Ci-contre : Le 18 juin, lors de l’atelier avec les habitants et les élus à Polytech, ici les adjoints Florent Petit et Betsabée Haas. © Ville de Tours - DGPU
Les Deux Lions en chiffres :
- 6 000 étudiants
- 5 000 salariés
- 70 entreprises
- 50 commerces
- 4 000 habitants
- 2 400 logements (dont 600 sociaux)
Ce qu'ils en disent
Thomas Gottschling est chargé de mission dans un service public installé aux 2 Lions.
« Les Granges Collières ont un potentiel encore peu exploité »
« J’ai découvert les 2 Lions en 2016 lorsque j’ai démarré mes études en droit. C’est un quartier dans lequel je me projette et j’aimerai bien y habiter. Je réside actuellement en centre-ville à 15 mn de tramway. C’est un bon compromis entre l’animation d’une ville et le calme de la campagne même s’il manque un peu d’animations en soirée ou le week-end. C’est lors de mon Master 2 Droit et Gestion Publique Locale et de mon engagement dans une association étudiante que j’ai ouvert les yeux sur l’importance de l’investissement citoyen et de la démocratie participative. J’ai participé à l’atelier consacré au jardin des Granges Collières. Alors que j’étais étudiant à la faculté de droit, on sortait juste en face et, à l’époque où il était totalement clôturé, on se demandait toujours si on pouvait y aller pour un pique-nique le midi. Après son ouverture au public [en 2017 NDLR], on y déjeunait l’été avec des repas à emporter achetés au restaurant universitaire ou à l’Heure tranquille. C’est un jardin en creux dont les accès ne sont pas forcément très visibles. Lors de l’atelier, beaucoup d’idées ont été formulées pour dynamiser ce jardin dont le potentiel est encore peu exploité : repositionner l’entrée accessible aux personnes à mobilité réduite du côté du tramway et de l’aire piétonne, installer des bancs et des tables, créer un « tiers lieu » pour permettre aux différents usagers du quartier (étudiants, salariés, habitants) de se rencontrer voire créer un bar associatif dans l’esprit du Bateau Ivre, un espace scénique extérieur pour que les structures culturelles hébergées puissent faire des répétitions publiques, etc. Un participant a même proposé d’y installer un totem monumental qui servirait de repère dans le quartier comme le Monstre de la place du Grand Marché… Nous sommes partis d’une feuille blanche sur laquelle nous avons jeté nos idées sans apriori. »

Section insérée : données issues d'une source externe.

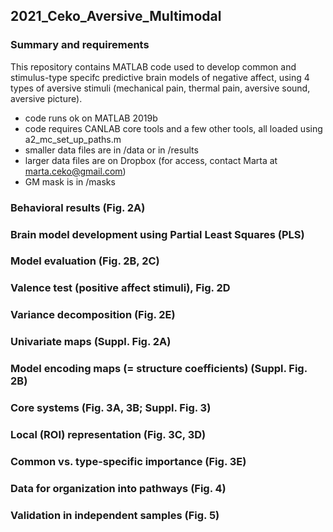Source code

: ## 2021_Ceko_Aversive_Multimodal

### Summary and requirements 

This repository contains MATLAB code used to develop common and stimulus-type specifc predictive brain models of negative affect, using 4 types of aversive stimuli (mechanical pain, thermal pain, aversive sound, aversive picture). 

- code runs ok on MATLAB 2019b
- code requires CANLAB core tools and a few other tools, all loaded using a2_mc_set_up_paths.m
- smaller data files are in /data or in /results
- larger data files are on Dropbox (for access, contact Marta at marta.ceko@gmail.com)
- GM mask is in /masks

### Behavioral results (Fig. 2A)

### Brain model development using Partial Least Squares (PLS) 

### Model evaluation (Fig. 2B, 2C) 

### Valence test (positive affect stimuli), Fig. 2D 

### Variance decomposition (Fig. 2E)

### Univariate maps (Suppl. Fig. 2A)

### Model encoding maps (= structure coefficients) (Suppl. Fig. 2B) 

### Core systems (Fig. 3A, 3B; Suppl. Fig. 3) 

### Local (ROI) representation (Fig. 3C, 3D)

### Common vs. type-specific importance (Fig. 3E)

### Data for organization into pathways (Fig. 4)

### Validation in independent samples (Fig. 5) 






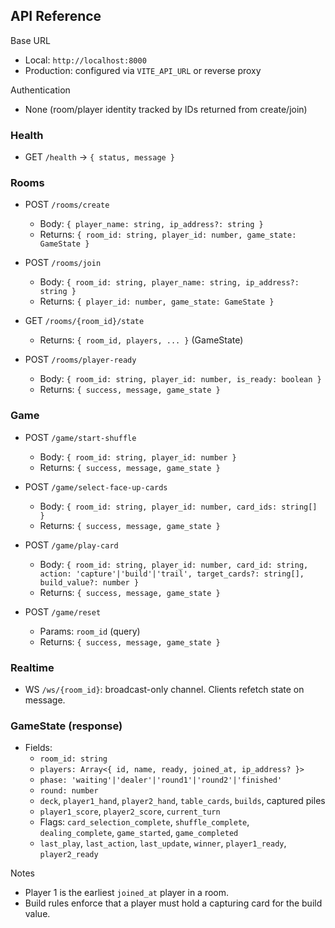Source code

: ## API Reference

Base URL
- Local: `http://localhost:8000`
- Production: configured via `VITE_API_URL` or reverse proxy

Authentication
- None (room/player identity tracked by IDs returned from create/join)

### Health
- GET `/health` → `{ status, message }`

### Rooms
- POST `/rooms/create`
  - Body: `{ player_name: string, ip_address?: string }`
  - Returns: `{ room_id: string, player_id: number, game_state: GameState }`

- POST `/rooms/join`
  - Body: `{ room_id: string, player_name: string, ip_address?: string }`
  - Returns: `{ player_id: number, game_state: GameState }`

- GET `/rooms/{room_id}/state`
  - Returns: `{ room_id, players, ... }` (GameState)

- POST `/rooms/player-ready`
  - Body: `{ room_id: string, player_id: number, is_ready: boolean }`
  - Returns: `{ success, message, game_state }`

### Game
- POST `/game/start-shuffle`
  - Body: `{ room_id: string, player_id: number }`
  - Returns: `{ success, message, game_state }`

- POST `/game/select-face-up-cards`
  - Body: `{ room_id: string, player_id: number, card_ids: string[] }`
  - Returns: `{ success, message, game_state }`

- POST `/game/play-card`
  - Body: `{ room_id: string, player_id: number, card_id: string, action: 'capture'|'build'|'trail', target_cards?: string[], build_value?: number }`
  - Returns: `{ success, message, game_state }`

- POST `/game/reset`
  - Params: `room_id` (query)
  - Returns: `{ success, message, game_state }`

### Realtime
- WS `/ws/{room_id}`: broadcast-only channel. Clients refetch state on message.

### GameState (response)
- Fields:
  - `room_id: string`
  - `players: Array<{ id, name, ready, joined_at, ip_address? }>`
  - `phase: 'waiting'|'dealer'|'round1'|'round2'|'finished'`
  - `round: number`
  - `deck`, `player1_hand`, `player2_hand`, `table_cards`, `builds`, captured piles
  - `player1_score`, `player2_score`, `current_turn`
  - Flags: `card_selection_complete`, `shuffle_complete`, `dealing_complete`, `game_started`, `game_completed`
  - `last_play`, `last_action`, `last_update`, `winner`, `player1_ready`, `player2_ready`

Notes
- Player 1 is the earliest `joined_at` player in a room.
- Build rules enforce that a player must hold a capturing card for the build value.


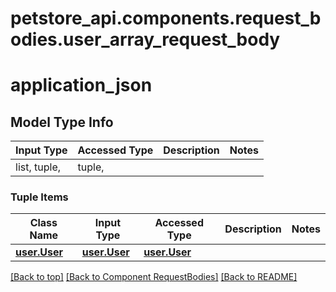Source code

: # petstore_api.components.request_bodies.user_array_request_body
# application_json

## Model Type Info
Input Type | Accessed Type | Description | Notes
------------ | ------------- | ------------- | -------------
list, tuple,  | tuple,  |  | 

### Tuple Items
Class Name | Input Type | Accessed Type | Description | Notes
------------- | ------------- | ------------- | ------------- | -------------
[**user.User**](../../components/schema/user.User.md) | [**user.User**](../../components/schema/user.User.md) | [**user.User**](../../components/schema/user.User.md) |  | 

[[Back to top]](#top) [[Back to Component RequestBodies]](../../../README.md#Component-RequestBodies) [[Back to README]](../../../README.md)
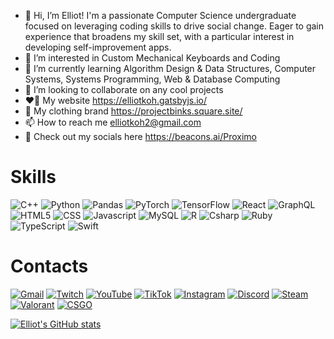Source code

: - 👋 Hi, I’m Elliot! I'm a passionate Computer Science undergraduate focused on leveraging coding skills to drive social change. Eager to gain experience that broadens my skill set, with a particular interest in developing self-improvement apps.
- 👀 I’m interested in Custom Mechanical Keyboards and Coding
- 🌱 I’m currently learning Algorithm Design & Data Structures, Computer Systems, Systems Programming, Web & Database Computing
- 💞️ I’m looking to collaborate on any cool projects
- ❤️‍🔥 My website https://elliotkoh.gatsbyjs.io/
- 💙 My clothing brand https://projectbinks.square.site/
- 📫 How to reach me elliotkoh2@gmail.com
- 🤟 Check out my socials here https://beacons.ai/Proximo

# <b>Skills</b>
![C++](https://img.shields.io/badge/C%2B%2B-00599C?style=for-the-badge&logo=c%2B%2B&logoColor=white)
![Python](https://img.shields.io/badge/Python-FFD43B?style=for-the-badge&logo=python&logoColor=blue)
![Pandas](https://img.shields.io/badge/Pandas-2C2D72?style=for-the-badge&logo=pandas&logoColor=white)
![PyTorch](https://img.shields.io/badge/PyTorch-EE4C2C?style=for-the-badge&logo=pytorch&logoColor=white)
![TensorFlow](https://img.shields.io/badge/TensorFlow-FF6F00?style=for-the-badge&logo=tensorflow&logoColor=white)
![React](https://img.shields.io/badge/React-20232A?style=for-the-badge&logo=react&logoColor=61DAFB)
![GraphQL](https://img.shields.io/badge/GraphQl-E10098?style=for-the-badge&logo=graphql&logoColor=white)
![HTML5](https://img.shields.io/badge/HTML5-E34F26?style=for-the-badge&logo=html5&logoColor=white)
![CSS](https://img.shields.io/badge/CSS3-1572B6?style=for-the-badge&logo=css3&logoColor=white)
![Javascript](https://img.shields.io/badge/JavaScript-323330?style=for-the-badge&logo=javascript&logoColor=F7DF1E)
![MySQL](https://img.shields.io/badge/MySQL-005C84?style=for-the-badge&logo=mysql&logoColor=white)
![R](https://img.shields.io/badge/R-276DC3?style=for-the-badge&logo=r&logoColor=white)
![Csharp](https://img.shields.io/badge/C%23-239120?style=for-the-badge&logo=c-sharp&logoColor=white)
![Ruby](https://img.shields.io/badge/Ruby-CC342D?style=for-the-badge&logo=ruby&logoColor=white)
![TypeScript](https://img.shields.io/badge/TypeScript-007ACC?style=for-the-badge&logo=typescript&logoColor=white)
![Swift](https://img.shields.io/badge/Swift-FA7343?style=for-the-badge&logo=swift&logoColor=white)

# <b>Contacts</b>
[![Gmail](https://img.shields.io/badge/Gmail-D14836?style=for-the-badge&logo=gmail&logoColor=white)](mailto:elliotkoh2@gmail.com)
[![Twitch](https://img.shields.io/badge/Twitch-9146FF?style=for-the-badge&logo=twitch&logoColor=white)](https://www.twitch.tv/proximobinks)
[![YouTube](https://img.shields.io/badge/YouTube-FF0000?style=for-the-badge&logo=youtube&logoColor=white)](https://www.youtube.com/c/proximobinks)
[![TikTok](https://img.shields.io/badge/TikTok-000000?style=for-the-badge&logo=tiktok&logoColor=white)](https://www.tiktok.com/@proximobinks)
[![Instagram](https://img.shields.io/badge/Instagram-E4405F?style=for-the-badge&logo=instagram&logoColor=white)](https://www.instagram.com/proximobinks/)
[![Discord](https://img.shields.io/badge/Discord-5865F2?style=for-the-badge&logo=discord&logoColor=white)](https://discord.gg/wnCGwWp)
[![Steam](https://img.shields.io/badge/Steam-000000?style=for-the-badge&logo=steam&logoColor=white)](https://steamcommunity.com/id/proximobinks)
[![Valorant](https://img.shields.io/badge/Valorant-fa4454?style=for-the-badge&logo=valorant&logoColor=white)](https://tracker.gg/valorant/profile/riot/Proximo%231234/overview)
[![CSGO](https://img.shields.io/badge/Counter_Strike-000000?style=for-the-badge&logo=counter-strike&logoColor=white)](https://leetify.com/app/profile/76561199089732349)

<!---
![Gmail]() without link
[![Gmail]()]() with link
https://github.com/alexandresanlim/Badges4-README.md-Profile#how-to-use
Stats
https://github.com/anuraghazra/github-readme-stats
-->
[![Elliot's GitHub stats](https://github-readme-stats.vercel.app/api?username=ProximoBinks&show_icons=true&theme=radical)](https://elliotkoh.gatsbyjs.io/)

<!---
ProximoBinks/ProximoBinks is a ✨ special ✨ repository because its `README.md` (this file) appears on your GitHub profile.
You can click the Preview link to take a look at your changes.
--->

Baptiste Charlet est étudiant en 4e année au Département Aménagement & Environnement de l’école d’ingénieurs Polytech.
« A la fin de l’atelier, nous sommes tous tombés d’accord pour qu’il y ait plus de places aux piétons et vélos »
« A l’issue de mes études, j’aimerai travailler dans une collectivité sur les questions de réhabilitation de quartier ou de planification territoriale. J’habite Joué-lès-Tours et j’étudie depuis 2 ans à Polytech. L’année prochaine, je dois faire un stage à l’étranger et j’aimerai aller dans les pays du Nord (Hollande, Norvège, Suède ou Danemark) car ils sont très en avance sur les questions de mobilités douces en ville. Je trouve le quartier des 2 Lions plutôt moderne et agréable. Je me suis intéressé à l’avenue Marcel Mérieux car je le pratique en tant que piéton, cycliste et automobiliste et c’est vrai que, quel que soit le mode de transport, la traversée entre l’Heure Tranquille et le cinéma n’est pas simple. Quand on est piéton et cycliste, on ne se sent pas en sécurité car il n’y pas de traversée matérialisée ou sécurisée et le passage par le parking du cinéma, n’est pas terrible… En tant qu’automobiliste, il faut aussi être attentif aux traversées des piétons et vélo et la circulation est parfois plus compliquée quand des camions de livraison stationnent sur l’avenue pour livrer les commerçants de l’Heure Tranquille. J’ai trouvé l’exercice des ateliers de co-construction vraiment intéressant sur le principe se retrouver autour d’une carte avec des « post ‘It » et des photos pour imaginer les futurs aménagements, le mobilier urbain, d’aménagements paysagers… A la fin de l’atelier, nous sommes tous tombés d’accord pour qu’il y ait plus de places aux piétons et vélos. La question qui reste à trancher, c’est faut-il maintenir la circulation automobile ou pas ? »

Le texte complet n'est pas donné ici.